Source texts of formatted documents
=-=-=-=-=

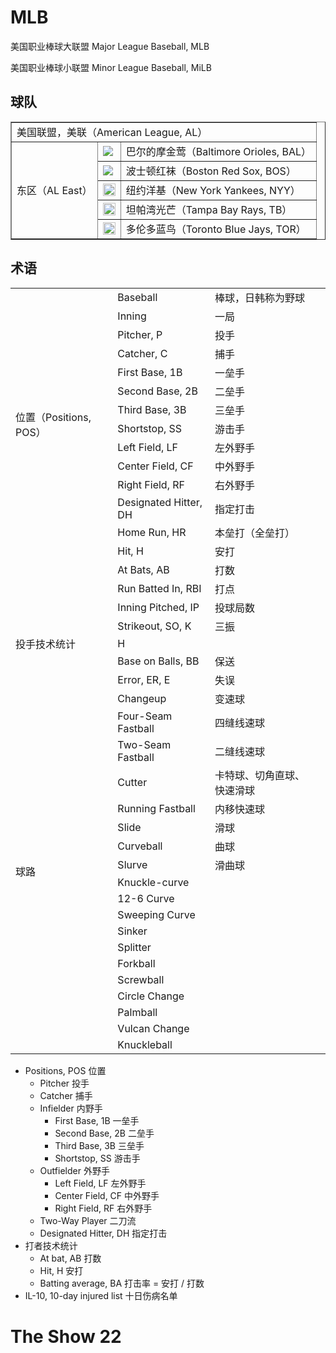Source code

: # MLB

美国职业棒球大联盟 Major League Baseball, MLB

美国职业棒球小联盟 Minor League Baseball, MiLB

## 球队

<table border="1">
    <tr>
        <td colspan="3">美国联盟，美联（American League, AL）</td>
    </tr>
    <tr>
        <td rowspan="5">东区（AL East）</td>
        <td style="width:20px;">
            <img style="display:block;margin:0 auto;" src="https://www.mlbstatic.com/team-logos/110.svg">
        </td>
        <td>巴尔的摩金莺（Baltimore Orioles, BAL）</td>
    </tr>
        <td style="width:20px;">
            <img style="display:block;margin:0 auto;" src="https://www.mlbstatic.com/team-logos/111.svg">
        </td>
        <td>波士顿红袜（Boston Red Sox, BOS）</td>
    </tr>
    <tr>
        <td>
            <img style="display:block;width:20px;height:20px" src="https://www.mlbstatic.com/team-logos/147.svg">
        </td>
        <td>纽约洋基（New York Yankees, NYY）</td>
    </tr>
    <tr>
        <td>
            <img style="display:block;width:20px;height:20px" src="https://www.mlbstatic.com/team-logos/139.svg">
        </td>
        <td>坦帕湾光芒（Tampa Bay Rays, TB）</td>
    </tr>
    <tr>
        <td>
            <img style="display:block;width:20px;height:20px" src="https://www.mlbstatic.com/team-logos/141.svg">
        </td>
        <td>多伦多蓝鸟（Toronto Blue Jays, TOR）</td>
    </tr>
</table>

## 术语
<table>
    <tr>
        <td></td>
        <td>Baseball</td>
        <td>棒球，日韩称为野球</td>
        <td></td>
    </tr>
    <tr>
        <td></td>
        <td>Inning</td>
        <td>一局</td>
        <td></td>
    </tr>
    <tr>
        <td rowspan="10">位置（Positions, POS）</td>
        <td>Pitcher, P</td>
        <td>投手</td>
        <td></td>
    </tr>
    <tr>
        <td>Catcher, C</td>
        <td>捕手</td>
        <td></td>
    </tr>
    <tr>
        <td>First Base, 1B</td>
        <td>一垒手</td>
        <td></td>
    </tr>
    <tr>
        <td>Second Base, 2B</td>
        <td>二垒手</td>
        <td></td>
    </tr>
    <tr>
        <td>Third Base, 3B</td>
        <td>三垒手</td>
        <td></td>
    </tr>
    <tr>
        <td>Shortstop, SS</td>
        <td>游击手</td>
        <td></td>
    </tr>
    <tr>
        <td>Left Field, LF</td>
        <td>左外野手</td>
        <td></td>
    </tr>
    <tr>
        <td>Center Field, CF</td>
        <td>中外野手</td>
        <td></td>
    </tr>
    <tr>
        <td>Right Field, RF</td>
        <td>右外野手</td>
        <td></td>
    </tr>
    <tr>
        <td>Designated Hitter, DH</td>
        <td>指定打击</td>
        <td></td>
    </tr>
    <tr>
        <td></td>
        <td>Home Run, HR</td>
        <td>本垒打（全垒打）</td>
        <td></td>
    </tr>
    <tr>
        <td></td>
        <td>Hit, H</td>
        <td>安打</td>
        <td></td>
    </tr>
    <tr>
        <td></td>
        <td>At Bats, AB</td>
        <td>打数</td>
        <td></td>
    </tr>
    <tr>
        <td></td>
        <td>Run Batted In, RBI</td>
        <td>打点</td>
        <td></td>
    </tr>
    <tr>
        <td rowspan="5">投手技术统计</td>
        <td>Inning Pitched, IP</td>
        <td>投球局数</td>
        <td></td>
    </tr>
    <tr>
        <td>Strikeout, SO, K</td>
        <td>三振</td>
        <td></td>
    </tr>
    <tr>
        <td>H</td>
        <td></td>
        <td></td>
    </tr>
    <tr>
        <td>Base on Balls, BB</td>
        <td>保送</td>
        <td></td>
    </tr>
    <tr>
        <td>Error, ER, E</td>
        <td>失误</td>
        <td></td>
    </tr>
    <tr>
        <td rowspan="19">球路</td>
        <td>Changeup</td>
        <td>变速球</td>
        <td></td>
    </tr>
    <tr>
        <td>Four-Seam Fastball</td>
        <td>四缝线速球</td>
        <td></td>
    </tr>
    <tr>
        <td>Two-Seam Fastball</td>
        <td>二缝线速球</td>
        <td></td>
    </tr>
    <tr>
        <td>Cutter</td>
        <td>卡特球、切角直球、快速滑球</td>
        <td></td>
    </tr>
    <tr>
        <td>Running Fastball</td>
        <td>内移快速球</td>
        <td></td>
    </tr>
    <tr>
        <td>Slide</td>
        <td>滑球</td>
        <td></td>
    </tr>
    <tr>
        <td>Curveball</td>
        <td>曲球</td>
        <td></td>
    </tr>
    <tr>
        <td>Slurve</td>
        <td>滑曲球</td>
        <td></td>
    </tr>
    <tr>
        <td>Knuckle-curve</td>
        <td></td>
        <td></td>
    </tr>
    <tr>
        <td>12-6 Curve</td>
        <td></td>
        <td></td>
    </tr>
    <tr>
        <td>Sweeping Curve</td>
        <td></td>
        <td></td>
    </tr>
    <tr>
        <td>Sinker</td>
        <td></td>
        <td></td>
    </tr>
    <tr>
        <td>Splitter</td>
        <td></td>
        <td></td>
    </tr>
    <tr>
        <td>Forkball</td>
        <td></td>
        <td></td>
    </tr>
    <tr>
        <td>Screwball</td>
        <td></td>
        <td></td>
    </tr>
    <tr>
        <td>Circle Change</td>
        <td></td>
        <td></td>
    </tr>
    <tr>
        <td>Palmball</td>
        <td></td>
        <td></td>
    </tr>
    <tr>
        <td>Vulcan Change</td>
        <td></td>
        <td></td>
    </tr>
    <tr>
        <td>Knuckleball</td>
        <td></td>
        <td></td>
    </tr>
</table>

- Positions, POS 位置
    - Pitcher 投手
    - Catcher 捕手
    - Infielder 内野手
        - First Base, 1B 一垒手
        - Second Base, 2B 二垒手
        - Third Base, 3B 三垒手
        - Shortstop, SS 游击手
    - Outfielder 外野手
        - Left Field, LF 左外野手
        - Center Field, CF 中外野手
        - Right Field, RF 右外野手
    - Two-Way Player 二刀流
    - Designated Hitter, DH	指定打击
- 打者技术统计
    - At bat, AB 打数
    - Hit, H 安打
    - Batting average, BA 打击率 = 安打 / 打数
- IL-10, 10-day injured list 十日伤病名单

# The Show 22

=-=-=-=-=

Although the records contain pictures, print only the rest, exactly as written.

Source code

: # MLB

美国职业棒球大联盟 Major League Baseball, MLB

美国职业棒球小联盟 Minor League Baseball, MiLB

## 球队

<table border="1">
    <tr>
        <td colspan="3">美国联盟，美联（American League, AL）</td>
    </tr>
    <tr>
        <td rowspan="5">东区（AL East）</td>
        <td style="width:20px;">
            <img style="display:block;margin:0 auto;" src="https://www.mlbstatic.com/team-logos/110.svg">
        </td>
        <td>巴尔的摩金莺（Baltimore Orioles, BAL）</td>
    </tr>
        <td style="width:20px;">
            <img style="display:block;margin:0 auto;" src="https://www.mlbstatic.com/team-logos/111.svg">
        </td>
        <td>波士顿红袜（Boston Red Sox, BOS）</td>
    </tr>
    <tr>
        <td>
            <img style="display:block;width:20px;height:20px" src="https://www.mlbstatic.com/team-logos/147.svg">
        </td>
        <td>纽约洋基（New York Yankees, NYY）</td>
    </tr>
    <tr>
        <td>
            <img style="display:block;width:20px;height:20px" src="https://www.mlbstatic.com/team-logos/139.svg">
        </td>
        <td>坦帕湾光芒（Tampa Bay Rays, TB）</td>
    </tr>
    <tr>
        <td>
            <img style="display:block;width:20px;height:20px" src="https://www.mlbstatic.com/team-logos/141.svg">
        </td>
        <td>多伦多蓝鸟（Toronto Blue Jays, TOR）</td>
    </tr>
</table>

## 术语
<table>
    <tr>
        <td></td>
        <td>Baseball</td>
        <td>棒球，日韩称为野球</td>
        <td></td>
    </tr>
    <tr>
        <td></td>
        <td>Inning</td>
        <td>一局</td>
        <td></td>
    </tr>
    <tr>
        <td rowspan="10">位置（Positions, POS）</td>
        <td>Pitcher, P</td>
        <td>投手</td>
        <td></td>
    </tr>
    <tr>
        <td>Catcher, C</td>
        <td>捕手</td>
        <td></td>
    </tr>
    <tr>
        <td>First Base, 1B</td>
        <td>一垒手</td>
        <td></td>
    </tr>
    <tr>
        <td>Second Base, 2B</td>
        <td>二垒手</td>
        <td></td>
    </tr>
    <tr>
        <td>Third Base, 3B</td>
        <td>三垒手</td>
        <td></td>
    </tr>
    <tr>
        <td>Shortstop, SS</td>
        <td>游击手</td>
        <td></td>
    </tr>
    <tr>
        <td>Left Field, LF</td>
        <td>左外野手</td>
        <td></td>
    </tr>
    <tr>
        <td>Center Field, CF</td>
        <td>中外野手</td>
        <td></td>
    </tr>
    <tr>
        <td>Right Field, RF</td>
        <td>右外野手</td>
        <td></td>
    </tr>
    <tr>
        <td>Designated Hitter, DH</td>
        <td>指定打击</td>
        <td></td>
    </tr>
    <tr>
        <td></td>
        <td>Home Run, HR</td>
        <td>本垒打（全垒打）</td>
        <td></td>
    </tr>
    <tr>
        <td></td>
        <td>Hit, H</td>
        <td>安打</td>
        <td></td>
    </tr>
    <tr>
        <td></td>
        <td>At Bats, AB</td>
        <td>打数</td>
        <td></td>
    </tr>
    <tr>
        <td></td>
        <td>Run Batted In, RBI</td>
        <td>打点</td>
        <td></td>
    </tr>
    <tr>
        <td rowspan="5">投手技术统计</td>
        <td>Inning Pitched, IP</td>
        <td>投球局数</td>
        <td></td>
    </tr>
    <tr>
        <td>Strikeout, SO, K</td>
        <td>三振</td>
        <td></td>
    </tr>
    <tr>
        <td>H</td>
        <td></td>
        <td></td>
    </tr>
    <tr>
        <td>Base on Balls, BB</td>
        <td>保送</td>
        <td></td>
    </tr>
    <tr>
        <td>Error, ER, E</td>
        <td>失误</td>
        <td></td>
    </tr>
    <tr>
        <td rowspan="19">球路</td>
        <td>Changeup</td>
        <td>变速球</td>
        <td></td>
    </tr>
    <tr>
        <td>Four-Seam Fastball</td>
        <td>四缝线速球</td>
        <td></td>
    </tr>
    <tr>
        <td>Two-Seam Fastball</td>
        <td>二缝线速球</td>
        <td></td>
    </tr>
    <tr>
        <td>Cutter</td>
        <td>卡特球、切角直球、快速滑球</td>
        <td></td>
    </tr>
    <tr>
        <td>Running Fastball</td>
        <td>内移快速球</td>
        <td></td>
    </tr>
    <tr>
        <td>Slide</td>
        <td>滑球</td>
        <td></td>
    </tr>
    <tr>
        <td>Curveball</td>
        <td>曲球</td>
        <td></td>
    </tr>
    <tr>
        <td>Slurve</td>
        <td>滑曲球</td>
        <td></td>
    </tr>
    <tr>
        <td>Knuckle-curve</td>
        <td></td>
        <td></td>
    </tr>
    <tr>
        <td>12-6 Curve</td>
        <td></td>
        <td></td>
    </tr>
    <tr>
        <td>Sweeping Curve</td>
        <td></td>
        <td></td>
    </tr>
    <tr>
        <td>Sinker</td>
        <td></td>
        <td></td>
    </tr>
    <tr>
        <td>Splitter</td>
        <td></td>
        <td></td>
    </tr>
    <tr>
        <td>Forkball</td>
        <td></td>
        <td></td>
    </tr>
    <tr>
        <td>Screwball</td>
        <td></td>
        <td></td>
    </tr>
    <tr>
        <td>Circle Change</td>
        <td></td>
        <td></td>
    </tr>
    <tr>
        <td>Palmball</td>
        <td></td>
        <td></td>
    </tr>
    <tr>
        <td>Vulcan Change</td>
        <td></td>
        <td></td>
    </tr>
    <tr>
        <td>Knuckleball</td>
        <td></td>
        <td></td>
    </tr>
</table>

- Positions, POS 位置
    - Pitcher 投手
    - Catcher 捕手
    - Infielder 内野手
        - First Base, 1B 一垒手
        - Second Base, 2B 二垒手
        - Third Base, 3B 三垒手
        - Shortstop, SS 游击手
    - Outfielder 外野手
        - Left Field, LF 左外野手
        - Center Field, CF 中外野手
        - Right Field, RF 右外野手
    - Two-Way Player 二刀流
    - Designated Hitter, DH	指定打击
- 打者技术统计
    - At bat, AB 打数
    - Hit, H 安打
    - Batting average, BA 打击率 = 安打 / 打数
- IL-10, 10-day injured list 十日伤病名单

# The Show 22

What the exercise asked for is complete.